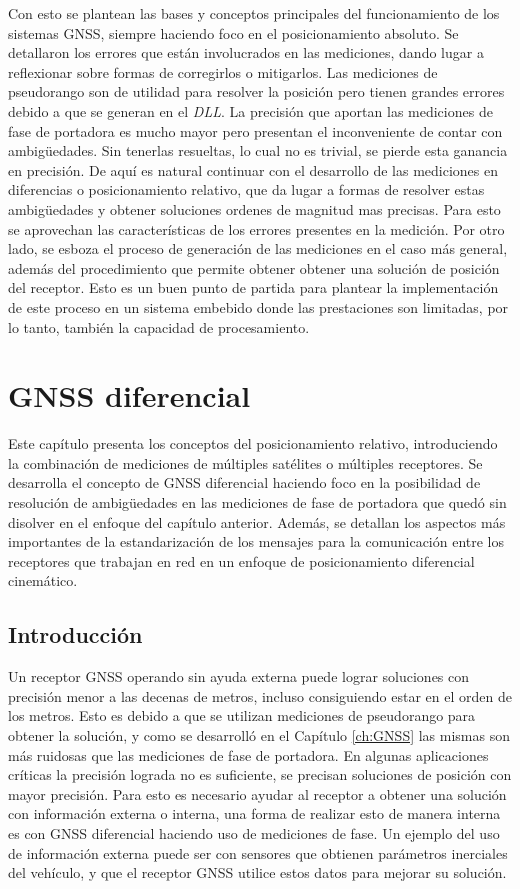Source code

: \documentclass[a4paper,12pt,oneside,onecolumn,final,openright]{book}%
\begin{document}
	Con esto se plantean las bases y conceptos principales del funcionamiento de los sistemas GNSS, siempre haciendo foco en el posicionamiento absoluto. Se detallaron los errores que están involucrados en las mediciones, dando lugar a reflexionar sobre formas de corregirlos o mitigarlos. Las mediciones de pseudorango son de utilidad para resolver la posición pero tienen grandes errores debido a que se generan en el \textit{DLL}. La precisión que aportan las mediciones de fase de portadora es mucho mayor pero presentan el inconveniente de contar con ambigüedades. Sin tenerlas resueltas, lo cual no es trivial, se pierde esta ganancia en precisión. De aquí es natural continuar con el desarrollo de las mediciones en diferencias o posicionamiento relativo, que da lugar a formas de resolver estas ambigüedades y obtener soluciones ordenes de magnitud mas precisas. Para esto se aprovechan las características de los errores presentes en la medición. Por otro lado, se esboza el proceso de generación de las mediciones en el caso más general, además del procedimiento que permite obtener obtener una solución de posición del receptor. Esto es un buen punto de partida para plantear la implementación de este proceso en un sistema embebido donde las prestaciones son limitadas, por lo tanto, también la capacidad de procesamiento.

\chapter{GNSS diferencial}\label{CH:DGNSS}
	Este capítulo presenta los conceptos del posicionamiento relativo, introduciendo la combinación de mediciones de múltiples satélites o múltiples receptores. Se desarrolla el concepto de GNSS diferencial haciendo foco en la posibilidad de resolución de ambigüedades en las mediciones de fase de portadora que quedó sin disolver en el enfoque del capítulo anterior. Además, se detallan los aspectos más importantes de la estandarización de los mensajes para la comunicación entre los receptores que trabajan en red en un enfoque de posicionamiento diferencial cinemático.
\section{Introducción}
	Un receptor GNSS operando sin ayuda externa puede lograr soluciones con precisión menor a las decenas de metros, incluso consiguiendo estar en el orden de los metros. Esto es debido a que se utilizan mediciones de pseudorango para obtener la solución, y como se desarrolló en el Capítulo \ref{ch:GNSS} las mismas son más ruidosas que las mediciones de fase de portadora. En algunas aplicaciones críticas la precisión lograda no es suficiente, se precisan soluciones de posición con mayor precisión.  Para esto es necesario ayudar al receptor a obtener una solución con información externa o interna, una forma de realizar esto de manera interna es con GNSS diferencial haciendo uso de mediciones de fase. Un ejemplo del uso de información externa puede ser con sensores que obtienen parámetros inerciales del vehículo, y que el receptor GNSS utilice estos datos para mejorar su solución.
	
\end{document}

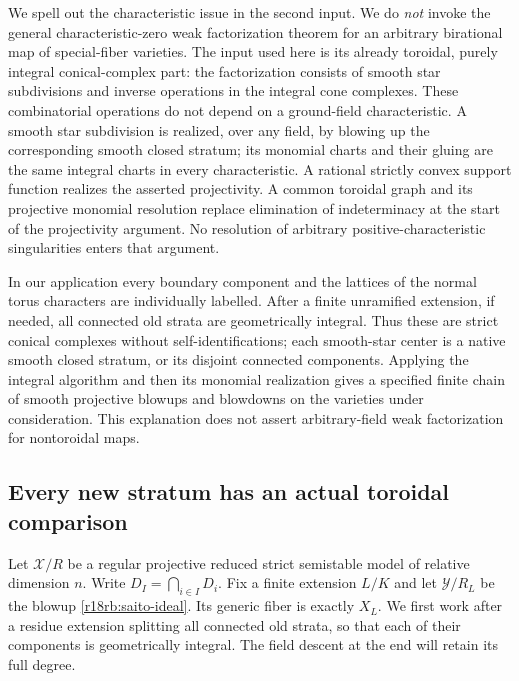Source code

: We spell out the characteristic issue in the second input.  We do
\emph{not} invoke the general characteristic-zero weak factorization
theorem for an arbitrary birational map of special-fiber varieties.
The input used here is its already toroidal, purely integral
conical-complex part: the factorization consists of smooth star
subdivisions and inverse operations in the integral cone complexes.
These combinatorial operations do not depend on a ground-field
characteristic.  A smooth star subdivision is realized, over any field,
by blowing up the corresponding smooth closed stratum; its monomial
charts and their gluing are the same integral charts in every
characteristic.  A rational strictly convex support function realizes
the asserted projectivity.  A common toroidal graph and its projective
monomial resolution replace elimination of indeterminacy at the start
of the projectivity argument.  No resolution of arbitrary
positive-characteristic singularities enters that argument.

In our application every boundary component and the lattices of the
normal torus characters are individually labelled.  After a finite
unramified extension, if needed, all connected old strata are
geometrically integral.  Thus these are strict conical complexes
without self-identifications; each smooth-star center is a native
smooth closed stratum, or its disjoint connected components.  Applying
the integral algorithm and then its monomial realization gives a
specified finite chain of smooth projective blowups and blowdowns
on the varieties under consideration.  This explanation does not
assert arbitrary-field weak factorization for nontoroidal maps.

\subsection{Every new stratum has an actual toroidal comparison}

Let $\mathcal X/R$ be a regular projective reduced strict semistable
model of relative dimension $n$.  Write $D_I=\bigcap_{i\in I}D_i$.
Fix a finite extension $L/K$ and let $\mathcal Y/R_L$ be the blowup
\eqref{r18rb:saito-ideal}.  Its generic fiber is exactly $X_L$.
We first work after a residue extension splitting all connected old
strata, so that each of their components is geometrically integral.
The field descent at the end will retain its full degree.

:::::

* WHAT YOU HAVE TO DO
Transcribe exactly, please, the lines from the one with "is exactly $X_L$." to the last line of the entries above, ends included.

* SOLUTION BELOW
\eqref{r18rb:saito-ideal}.  Its generic fiber is exactly $X_L$.
We first work after a residue extension splitting all connected old
strata, so that each of their components is geometrically integral.
The field descent at the end will retain its full degree.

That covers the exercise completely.